Records from a collection:
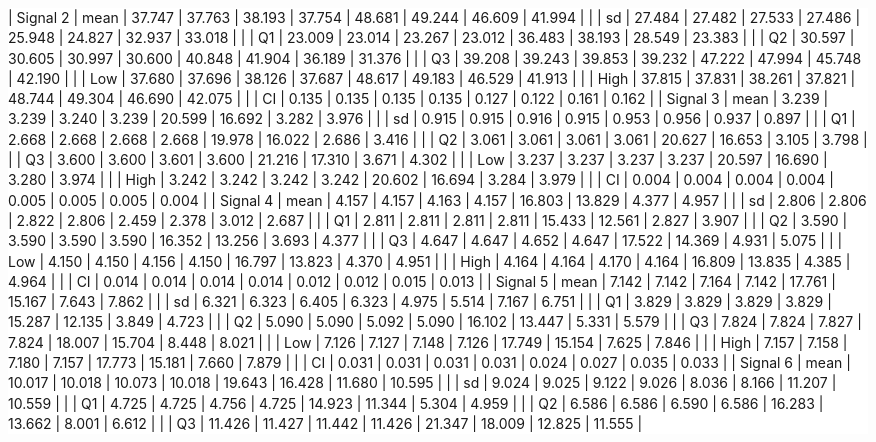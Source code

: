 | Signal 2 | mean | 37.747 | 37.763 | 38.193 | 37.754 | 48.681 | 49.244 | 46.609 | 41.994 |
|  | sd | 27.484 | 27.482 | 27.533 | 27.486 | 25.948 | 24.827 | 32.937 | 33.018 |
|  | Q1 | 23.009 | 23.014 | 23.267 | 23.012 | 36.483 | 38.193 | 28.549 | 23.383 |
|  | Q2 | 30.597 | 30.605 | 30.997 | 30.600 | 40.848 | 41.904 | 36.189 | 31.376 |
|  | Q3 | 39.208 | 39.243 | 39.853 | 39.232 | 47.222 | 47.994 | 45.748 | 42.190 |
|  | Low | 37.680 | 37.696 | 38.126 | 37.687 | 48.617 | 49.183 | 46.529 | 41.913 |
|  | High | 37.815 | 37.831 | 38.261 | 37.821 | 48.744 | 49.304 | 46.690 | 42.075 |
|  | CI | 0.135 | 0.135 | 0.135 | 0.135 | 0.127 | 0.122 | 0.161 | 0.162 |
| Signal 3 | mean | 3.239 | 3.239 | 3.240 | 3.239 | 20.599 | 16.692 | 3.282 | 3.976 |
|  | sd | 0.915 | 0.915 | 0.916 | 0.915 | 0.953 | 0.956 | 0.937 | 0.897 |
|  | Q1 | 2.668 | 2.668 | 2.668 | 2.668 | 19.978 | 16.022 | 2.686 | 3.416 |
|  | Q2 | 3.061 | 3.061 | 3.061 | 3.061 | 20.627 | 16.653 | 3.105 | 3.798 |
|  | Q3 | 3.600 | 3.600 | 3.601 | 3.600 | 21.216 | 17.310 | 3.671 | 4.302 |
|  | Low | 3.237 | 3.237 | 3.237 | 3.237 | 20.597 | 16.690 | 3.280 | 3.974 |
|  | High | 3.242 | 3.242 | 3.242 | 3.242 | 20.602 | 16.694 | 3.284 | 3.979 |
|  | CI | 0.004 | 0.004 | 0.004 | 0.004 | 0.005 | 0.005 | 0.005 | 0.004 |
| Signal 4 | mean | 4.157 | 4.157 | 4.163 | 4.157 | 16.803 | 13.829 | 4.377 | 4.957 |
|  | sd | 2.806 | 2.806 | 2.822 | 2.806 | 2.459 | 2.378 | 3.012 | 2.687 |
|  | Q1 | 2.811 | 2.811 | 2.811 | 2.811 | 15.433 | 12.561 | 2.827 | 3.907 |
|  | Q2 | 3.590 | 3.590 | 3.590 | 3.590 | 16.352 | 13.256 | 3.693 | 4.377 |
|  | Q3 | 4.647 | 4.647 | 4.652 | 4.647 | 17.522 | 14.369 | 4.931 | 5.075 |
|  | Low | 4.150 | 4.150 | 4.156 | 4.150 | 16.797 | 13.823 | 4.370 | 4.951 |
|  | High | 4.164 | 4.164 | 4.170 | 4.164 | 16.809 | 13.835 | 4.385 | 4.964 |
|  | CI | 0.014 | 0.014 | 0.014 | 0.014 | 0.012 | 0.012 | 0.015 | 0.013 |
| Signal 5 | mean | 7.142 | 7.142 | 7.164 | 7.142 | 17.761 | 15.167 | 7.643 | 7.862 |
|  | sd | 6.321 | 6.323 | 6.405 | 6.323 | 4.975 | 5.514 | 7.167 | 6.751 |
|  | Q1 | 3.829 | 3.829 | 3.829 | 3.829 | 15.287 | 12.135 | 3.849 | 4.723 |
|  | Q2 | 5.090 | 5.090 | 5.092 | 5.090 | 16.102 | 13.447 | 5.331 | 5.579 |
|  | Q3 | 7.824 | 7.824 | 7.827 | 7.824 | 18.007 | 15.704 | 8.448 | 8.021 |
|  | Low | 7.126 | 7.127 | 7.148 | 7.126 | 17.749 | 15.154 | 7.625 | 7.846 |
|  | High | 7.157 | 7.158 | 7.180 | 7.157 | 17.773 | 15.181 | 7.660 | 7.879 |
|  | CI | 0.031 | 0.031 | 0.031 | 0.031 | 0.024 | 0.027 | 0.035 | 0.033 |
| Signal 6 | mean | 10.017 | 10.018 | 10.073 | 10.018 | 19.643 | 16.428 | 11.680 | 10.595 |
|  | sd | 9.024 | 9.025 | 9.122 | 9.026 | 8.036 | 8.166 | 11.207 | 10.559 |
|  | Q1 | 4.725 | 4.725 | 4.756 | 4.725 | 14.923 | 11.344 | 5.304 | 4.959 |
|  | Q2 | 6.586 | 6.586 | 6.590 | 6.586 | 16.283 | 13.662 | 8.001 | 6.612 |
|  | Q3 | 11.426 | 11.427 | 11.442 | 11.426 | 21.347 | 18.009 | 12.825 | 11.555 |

## TASK OBJECTIVE
Output the lines above between the one holding "3.280 | 3.974 |" and the one holding "0.005 | 0.004 |", inclusive, with nothing before or after them.

## REPLY
|  | Low | 3.237 | 3.237 | 3.237 | 3.237 | 20.597 | 16.690 | 3.280 | 3.974 |
|  | High | 3.242 | 3.242 | 3.242 | 3.242 | 20.602 | 16.694 | 3.284 | 3.979 |
|  | CI | 0.004 | 0.004 | 0.004 | 0.004 | 0.005 | 0.005 | 0.005 | 0.004 |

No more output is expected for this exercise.